▶ _Aim of the exercise_
Below this line is a set of entries; quote exactly the lines from the line that contains "Třída je testovaná" to the line that contains "V nepovinném testu", both lines included.

>>>

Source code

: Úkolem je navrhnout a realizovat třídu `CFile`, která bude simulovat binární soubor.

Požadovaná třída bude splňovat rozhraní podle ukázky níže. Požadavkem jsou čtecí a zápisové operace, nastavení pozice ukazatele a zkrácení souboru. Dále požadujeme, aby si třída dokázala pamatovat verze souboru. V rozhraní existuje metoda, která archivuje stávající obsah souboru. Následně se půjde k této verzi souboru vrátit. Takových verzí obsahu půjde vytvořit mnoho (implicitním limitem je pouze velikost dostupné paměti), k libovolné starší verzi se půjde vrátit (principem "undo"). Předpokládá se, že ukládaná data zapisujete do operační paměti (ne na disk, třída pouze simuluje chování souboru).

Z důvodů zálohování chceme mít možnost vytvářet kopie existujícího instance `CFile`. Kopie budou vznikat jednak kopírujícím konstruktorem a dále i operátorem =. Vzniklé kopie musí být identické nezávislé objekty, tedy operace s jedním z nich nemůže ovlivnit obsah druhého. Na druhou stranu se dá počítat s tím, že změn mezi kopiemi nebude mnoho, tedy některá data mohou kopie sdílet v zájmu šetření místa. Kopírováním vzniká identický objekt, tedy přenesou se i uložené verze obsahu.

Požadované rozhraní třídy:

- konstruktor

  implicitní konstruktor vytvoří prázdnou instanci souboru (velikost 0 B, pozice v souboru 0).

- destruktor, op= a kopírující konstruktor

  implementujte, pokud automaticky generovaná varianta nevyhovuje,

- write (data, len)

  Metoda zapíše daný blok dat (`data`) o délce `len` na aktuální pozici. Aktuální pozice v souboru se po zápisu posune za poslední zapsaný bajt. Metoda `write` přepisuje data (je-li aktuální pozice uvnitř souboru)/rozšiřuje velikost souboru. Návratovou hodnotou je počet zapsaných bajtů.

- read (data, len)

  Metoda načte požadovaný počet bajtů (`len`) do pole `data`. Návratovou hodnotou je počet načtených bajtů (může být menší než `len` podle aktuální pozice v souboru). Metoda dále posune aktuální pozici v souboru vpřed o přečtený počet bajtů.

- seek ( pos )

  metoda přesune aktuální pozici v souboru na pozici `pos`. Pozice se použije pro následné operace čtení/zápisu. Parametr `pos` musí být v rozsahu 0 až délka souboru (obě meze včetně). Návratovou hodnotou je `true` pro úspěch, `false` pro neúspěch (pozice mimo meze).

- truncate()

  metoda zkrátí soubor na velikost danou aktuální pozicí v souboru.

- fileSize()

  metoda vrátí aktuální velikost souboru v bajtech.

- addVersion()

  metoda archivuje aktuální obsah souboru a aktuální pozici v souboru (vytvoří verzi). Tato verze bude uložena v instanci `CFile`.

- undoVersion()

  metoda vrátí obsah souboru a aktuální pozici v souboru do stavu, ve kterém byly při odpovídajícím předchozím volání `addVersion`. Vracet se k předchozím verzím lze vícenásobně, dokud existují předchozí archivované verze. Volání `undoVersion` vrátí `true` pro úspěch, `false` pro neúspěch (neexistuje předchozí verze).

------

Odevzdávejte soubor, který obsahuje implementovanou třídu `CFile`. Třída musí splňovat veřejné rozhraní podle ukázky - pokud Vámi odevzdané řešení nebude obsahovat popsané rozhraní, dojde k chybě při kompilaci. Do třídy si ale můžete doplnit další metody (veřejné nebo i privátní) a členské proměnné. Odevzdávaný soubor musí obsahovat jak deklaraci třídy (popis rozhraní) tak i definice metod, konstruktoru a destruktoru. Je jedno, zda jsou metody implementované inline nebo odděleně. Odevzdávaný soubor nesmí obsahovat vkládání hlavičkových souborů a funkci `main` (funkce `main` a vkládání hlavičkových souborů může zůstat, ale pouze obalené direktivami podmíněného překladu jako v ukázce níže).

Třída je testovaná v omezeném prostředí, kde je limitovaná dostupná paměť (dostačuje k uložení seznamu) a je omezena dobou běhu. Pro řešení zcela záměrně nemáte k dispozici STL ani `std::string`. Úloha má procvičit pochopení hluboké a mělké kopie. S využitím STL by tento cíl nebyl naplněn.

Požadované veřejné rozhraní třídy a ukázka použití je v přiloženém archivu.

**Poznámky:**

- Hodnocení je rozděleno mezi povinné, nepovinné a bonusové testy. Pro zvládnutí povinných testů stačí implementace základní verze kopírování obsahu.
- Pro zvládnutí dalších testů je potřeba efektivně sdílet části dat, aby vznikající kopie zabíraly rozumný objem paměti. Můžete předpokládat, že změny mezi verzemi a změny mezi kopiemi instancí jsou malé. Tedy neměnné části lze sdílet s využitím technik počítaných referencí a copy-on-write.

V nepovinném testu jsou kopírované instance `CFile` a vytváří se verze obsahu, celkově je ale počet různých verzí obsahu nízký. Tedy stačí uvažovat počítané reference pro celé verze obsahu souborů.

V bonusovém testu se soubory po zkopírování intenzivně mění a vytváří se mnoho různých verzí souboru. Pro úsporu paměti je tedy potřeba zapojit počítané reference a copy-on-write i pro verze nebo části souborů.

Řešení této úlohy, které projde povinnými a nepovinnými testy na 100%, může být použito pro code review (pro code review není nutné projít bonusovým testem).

<<<

▶ _Completed exercise_
Třída je testovaná v omezeném prostředí, kde je limitovaná dostupná paměť (dostačuje k uložení seznamu) a je omezena dobou běhu. Pro řešení zcela záměrně nemáte k dispozici STL ani `std::string`. Úloha má procvičit pochopení hluboké a mělké kopie. S využitím STL by tento cíl nebyl naplněn.

Požadované veřejné rozhraní třídy a ukázka použití je v přiloženém archivu.

**Poznámky:**

- Hodnocení je rozděleno mezi povinné, nepovinné a bonusové testy. Pro zvládnutí povinných testů stačí implementace základní verze kopírování obsahu.
- Pro zvládnutí dalších testů je potřeba efektivně sdílet části dat, aby vznikající kopie zabíraly rozumný objem paměti. Můžete předpokládat, že změny mezi verzemi a změny mezi kopiemi instancí jsou malé. Tedy neměnné části lze sdílet s využitím technik počítaných referencí a copy-on-write.

V nepovinném testu jsou kopírované instance `CFile` a vytváří se verze obsahu, celkově je ale počet různých verzí obsahu nízký. Tedy stačí uvažovat počítané reference pro celé verze obsahu souborů.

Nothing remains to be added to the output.